Investment Strategies

VITABHAYA

The Vītabhaya (Sanskrit for fearless) strategy is a high-frequency strategy that combs through the market microstructure for exchange-traded futures instruments across asset classes. It offers structural resilience enabling capital preservation by limiting drawdown and faster market recovery in both range-bound and trending markets by using in-built risk management techniques such as volatility-adjusted position sizing and loss limits per position.

Managed Futures have long been used by Sovereign Wealth Funds (SWFs), pension plans, endowments and High Net Worth Individuals (HNWI) to diversify risk whilst maintaining optimal return as per their parameters. Managed Futures have traditionally exhibited lower correlations to many asset classes, such as equities, fixed income and real estate and as a subset help to reduce portfolio volatility.

There is an added advantage to exposure to all major asset classes via futures; including but not limited to equities, indices, fixed income, currencies,
energy, agricultural commodities, interest rates.

THOTH

The Thoth (Egyptian God of wisdom) strategy is a factor-based investment strategy that focuses on identifying high-quality companies using our proprietary Boolean Intelligence Metric (BIM) within the US equities universe.

Quality factor investing is an investment strategy that focuses on identifying high-quality companies.The characteristic that distinguishes quality from other factors is its mutual exclusiveness to the prevailing stock price.

We use a streamlined approach to capturing factor signals, one that has been used by academics and practitioners throughout the industry with a focus on Quality factors.

 

 

 

TALOS

The Talos (the first AI machine in recorded history) strategy aims to bring value investing into AI equities.

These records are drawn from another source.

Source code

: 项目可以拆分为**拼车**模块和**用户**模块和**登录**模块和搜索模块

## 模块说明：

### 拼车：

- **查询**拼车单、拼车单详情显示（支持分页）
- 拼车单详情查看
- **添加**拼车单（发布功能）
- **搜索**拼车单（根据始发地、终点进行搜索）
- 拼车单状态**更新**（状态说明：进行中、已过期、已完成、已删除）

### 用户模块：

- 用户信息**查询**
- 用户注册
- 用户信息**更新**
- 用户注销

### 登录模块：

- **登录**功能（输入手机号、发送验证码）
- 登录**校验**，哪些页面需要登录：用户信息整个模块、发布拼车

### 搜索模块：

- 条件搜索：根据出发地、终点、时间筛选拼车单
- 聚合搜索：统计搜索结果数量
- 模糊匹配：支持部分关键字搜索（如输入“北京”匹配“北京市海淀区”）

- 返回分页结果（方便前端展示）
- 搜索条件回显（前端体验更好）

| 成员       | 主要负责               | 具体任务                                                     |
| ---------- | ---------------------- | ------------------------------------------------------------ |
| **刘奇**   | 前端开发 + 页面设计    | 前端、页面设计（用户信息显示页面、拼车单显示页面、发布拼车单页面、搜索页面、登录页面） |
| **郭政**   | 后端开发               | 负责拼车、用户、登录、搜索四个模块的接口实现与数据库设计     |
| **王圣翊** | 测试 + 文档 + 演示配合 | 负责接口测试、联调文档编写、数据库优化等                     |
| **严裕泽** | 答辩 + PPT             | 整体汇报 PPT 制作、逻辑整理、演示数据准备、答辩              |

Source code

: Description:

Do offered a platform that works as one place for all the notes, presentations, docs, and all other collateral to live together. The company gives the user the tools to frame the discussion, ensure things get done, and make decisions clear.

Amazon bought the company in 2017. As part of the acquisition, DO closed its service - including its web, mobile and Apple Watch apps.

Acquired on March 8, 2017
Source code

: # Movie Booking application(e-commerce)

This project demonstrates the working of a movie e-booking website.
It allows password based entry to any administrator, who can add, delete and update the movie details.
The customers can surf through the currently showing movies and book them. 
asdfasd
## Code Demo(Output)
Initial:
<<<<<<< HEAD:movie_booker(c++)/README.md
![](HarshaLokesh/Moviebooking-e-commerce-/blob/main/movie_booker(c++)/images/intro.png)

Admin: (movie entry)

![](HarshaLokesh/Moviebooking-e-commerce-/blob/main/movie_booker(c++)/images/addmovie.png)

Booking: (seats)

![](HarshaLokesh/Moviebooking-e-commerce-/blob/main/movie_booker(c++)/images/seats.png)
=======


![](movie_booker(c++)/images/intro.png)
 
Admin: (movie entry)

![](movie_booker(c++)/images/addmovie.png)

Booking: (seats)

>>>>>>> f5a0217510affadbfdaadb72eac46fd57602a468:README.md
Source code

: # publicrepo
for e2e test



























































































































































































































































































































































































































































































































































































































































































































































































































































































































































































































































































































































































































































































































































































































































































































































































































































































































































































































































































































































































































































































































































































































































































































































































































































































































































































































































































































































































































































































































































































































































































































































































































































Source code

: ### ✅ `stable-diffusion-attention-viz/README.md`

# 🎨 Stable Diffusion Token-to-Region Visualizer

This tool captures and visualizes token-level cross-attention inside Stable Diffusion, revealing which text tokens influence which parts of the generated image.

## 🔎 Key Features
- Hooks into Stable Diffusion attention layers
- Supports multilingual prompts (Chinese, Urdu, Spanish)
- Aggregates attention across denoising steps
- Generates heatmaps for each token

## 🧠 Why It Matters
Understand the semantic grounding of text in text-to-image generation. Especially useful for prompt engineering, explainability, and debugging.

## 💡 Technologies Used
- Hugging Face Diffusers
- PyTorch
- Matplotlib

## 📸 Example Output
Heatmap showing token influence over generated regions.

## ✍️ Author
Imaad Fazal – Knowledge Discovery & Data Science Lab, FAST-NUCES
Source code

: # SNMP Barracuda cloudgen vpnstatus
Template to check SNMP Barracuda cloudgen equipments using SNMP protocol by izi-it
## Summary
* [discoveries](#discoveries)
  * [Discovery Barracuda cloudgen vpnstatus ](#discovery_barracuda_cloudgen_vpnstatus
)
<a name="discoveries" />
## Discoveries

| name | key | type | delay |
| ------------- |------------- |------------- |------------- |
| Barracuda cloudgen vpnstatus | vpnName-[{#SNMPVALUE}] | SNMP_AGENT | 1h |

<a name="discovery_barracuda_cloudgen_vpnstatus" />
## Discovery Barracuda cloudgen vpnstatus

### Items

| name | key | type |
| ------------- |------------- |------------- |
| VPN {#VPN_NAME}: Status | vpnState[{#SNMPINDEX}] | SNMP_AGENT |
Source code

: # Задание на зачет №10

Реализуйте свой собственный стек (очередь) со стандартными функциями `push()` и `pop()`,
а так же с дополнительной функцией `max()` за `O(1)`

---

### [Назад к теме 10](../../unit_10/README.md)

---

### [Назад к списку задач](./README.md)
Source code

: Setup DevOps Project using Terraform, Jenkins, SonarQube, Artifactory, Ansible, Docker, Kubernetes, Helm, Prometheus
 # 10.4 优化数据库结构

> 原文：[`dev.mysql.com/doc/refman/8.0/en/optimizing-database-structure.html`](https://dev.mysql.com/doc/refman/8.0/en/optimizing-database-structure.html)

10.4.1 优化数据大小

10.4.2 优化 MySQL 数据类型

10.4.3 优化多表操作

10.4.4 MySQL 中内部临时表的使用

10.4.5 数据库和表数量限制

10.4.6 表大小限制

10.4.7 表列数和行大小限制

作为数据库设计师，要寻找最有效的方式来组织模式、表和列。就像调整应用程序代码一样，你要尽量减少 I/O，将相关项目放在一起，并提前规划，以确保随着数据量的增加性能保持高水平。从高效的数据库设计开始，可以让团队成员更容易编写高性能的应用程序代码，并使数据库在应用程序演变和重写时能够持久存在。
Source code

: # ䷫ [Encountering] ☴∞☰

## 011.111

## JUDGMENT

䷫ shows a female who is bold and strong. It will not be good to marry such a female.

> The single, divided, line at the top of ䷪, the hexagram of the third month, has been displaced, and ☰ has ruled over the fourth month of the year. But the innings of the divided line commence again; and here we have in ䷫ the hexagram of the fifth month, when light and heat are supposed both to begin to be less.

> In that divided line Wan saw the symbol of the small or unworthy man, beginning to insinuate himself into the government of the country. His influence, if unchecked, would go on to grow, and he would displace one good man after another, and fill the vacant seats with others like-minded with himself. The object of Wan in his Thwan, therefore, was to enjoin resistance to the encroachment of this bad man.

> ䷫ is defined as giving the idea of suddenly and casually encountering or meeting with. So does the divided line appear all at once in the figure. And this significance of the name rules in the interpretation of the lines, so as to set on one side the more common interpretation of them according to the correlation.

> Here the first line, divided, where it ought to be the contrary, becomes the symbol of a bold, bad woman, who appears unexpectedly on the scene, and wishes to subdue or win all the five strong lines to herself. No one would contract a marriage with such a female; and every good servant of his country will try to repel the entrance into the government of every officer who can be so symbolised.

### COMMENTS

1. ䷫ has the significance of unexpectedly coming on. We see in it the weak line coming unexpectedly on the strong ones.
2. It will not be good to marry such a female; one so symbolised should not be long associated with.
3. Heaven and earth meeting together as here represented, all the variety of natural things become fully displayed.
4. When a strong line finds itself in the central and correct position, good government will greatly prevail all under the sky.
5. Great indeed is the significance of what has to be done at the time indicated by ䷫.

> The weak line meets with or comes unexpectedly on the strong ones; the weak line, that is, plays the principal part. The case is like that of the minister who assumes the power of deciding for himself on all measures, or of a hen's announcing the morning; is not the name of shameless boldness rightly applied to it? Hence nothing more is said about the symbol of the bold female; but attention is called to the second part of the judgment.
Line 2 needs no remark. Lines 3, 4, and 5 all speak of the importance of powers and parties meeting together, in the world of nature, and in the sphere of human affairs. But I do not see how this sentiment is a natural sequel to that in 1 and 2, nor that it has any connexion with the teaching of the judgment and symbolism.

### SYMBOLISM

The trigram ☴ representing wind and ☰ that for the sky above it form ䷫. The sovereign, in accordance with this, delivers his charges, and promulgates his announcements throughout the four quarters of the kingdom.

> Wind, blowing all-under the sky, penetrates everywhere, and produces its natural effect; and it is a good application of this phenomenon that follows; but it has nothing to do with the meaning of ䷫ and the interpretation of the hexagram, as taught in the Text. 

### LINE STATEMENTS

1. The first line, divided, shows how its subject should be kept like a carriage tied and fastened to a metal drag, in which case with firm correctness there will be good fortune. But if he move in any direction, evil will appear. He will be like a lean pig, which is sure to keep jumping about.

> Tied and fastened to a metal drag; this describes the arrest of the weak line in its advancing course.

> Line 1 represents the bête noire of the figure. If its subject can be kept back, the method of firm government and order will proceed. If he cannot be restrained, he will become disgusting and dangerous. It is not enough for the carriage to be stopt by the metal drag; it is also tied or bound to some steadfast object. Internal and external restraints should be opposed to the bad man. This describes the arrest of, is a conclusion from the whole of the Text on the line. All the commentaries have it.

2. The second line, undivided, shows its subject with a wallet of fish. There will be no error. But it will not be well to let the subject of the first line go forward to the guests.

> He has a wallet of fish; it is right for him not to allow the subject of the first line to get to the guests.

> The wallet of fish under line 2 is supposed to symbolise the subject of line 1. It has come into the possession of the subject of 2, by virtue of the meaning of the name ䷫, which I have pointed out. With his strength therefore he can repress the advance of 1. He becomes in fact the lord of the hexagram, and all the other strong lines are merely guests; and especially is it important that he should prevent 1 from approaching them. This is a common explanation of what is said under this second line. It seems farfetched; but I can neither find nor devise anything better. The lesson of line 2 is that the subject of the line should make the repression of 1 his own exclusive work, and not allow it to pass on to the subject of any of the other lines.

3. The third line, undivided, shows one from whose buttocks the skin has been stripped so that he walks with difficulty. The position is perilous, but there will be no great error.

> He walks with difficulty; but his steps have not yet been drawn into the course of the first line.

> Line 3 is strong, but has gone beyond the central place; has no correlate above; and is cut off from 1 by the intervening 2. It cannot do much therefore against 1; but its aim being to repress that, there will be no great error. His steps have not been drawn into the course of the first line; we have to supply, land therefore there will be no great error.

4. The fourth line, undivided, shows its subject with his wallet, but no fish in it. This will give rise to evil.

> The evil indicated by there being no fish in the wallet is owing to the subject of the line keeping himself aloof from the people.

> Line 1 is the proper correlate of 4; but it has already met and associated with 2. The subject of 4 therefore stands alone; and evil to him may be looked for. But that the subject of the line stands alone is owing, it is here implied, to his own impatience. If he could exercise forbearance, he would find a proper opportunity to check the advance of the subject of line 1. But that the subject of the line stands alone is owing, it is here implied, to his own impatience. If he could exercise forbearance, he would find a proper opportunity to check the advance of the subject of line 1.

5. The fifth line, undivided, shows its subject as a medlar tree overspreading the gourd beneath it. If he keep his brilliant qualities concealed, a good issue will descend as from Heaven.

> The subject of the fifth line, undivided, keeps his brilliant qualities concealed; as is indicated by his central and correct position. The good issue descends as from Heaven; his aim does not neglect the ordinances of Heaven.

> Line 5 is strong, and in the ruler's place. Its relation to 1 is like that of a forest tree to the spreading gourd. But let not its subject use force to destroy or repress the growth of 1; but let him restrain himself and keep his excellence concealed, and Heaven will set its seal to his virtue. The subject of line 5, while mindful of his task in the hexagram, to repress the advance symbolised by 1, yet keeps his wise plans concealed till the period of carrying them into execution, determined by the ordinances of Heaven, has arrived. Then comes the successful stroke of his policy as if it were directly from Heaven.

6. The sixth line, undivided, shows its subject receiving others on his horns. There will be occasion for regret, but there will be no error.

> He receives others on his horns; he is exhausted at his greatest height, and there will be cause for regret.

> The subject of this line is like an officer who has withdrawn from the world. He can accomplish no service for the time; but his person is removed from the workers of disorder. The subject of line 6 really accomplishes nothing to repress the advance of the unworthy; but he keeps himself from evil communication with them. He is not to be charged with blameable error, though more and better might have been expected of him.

We believe that despite all the growth and potential in profits of AI businesses, listed equities on the AI value chain and the entire AI supply chain do not enjoy the PE ratio and price surges like other major tech equities, which often suffer from excessive PEs.

There is limited need to invest directly in AI startups or AI unicorns to get substantial profits, as long as one invests in the AI value chain and the entire AI supply chain through the stock exchange.

Frequent fundraising dilutes the shareholdings of gainful startups, destroy their growth story, lower their stock price, and overall valuation. We believe listed AI companies enjoy more fairness and integrated information disclosure.

By investing in listed equities in the AI ecosystem, there exist likely benefits from positive network effects with the most innovative AI companies.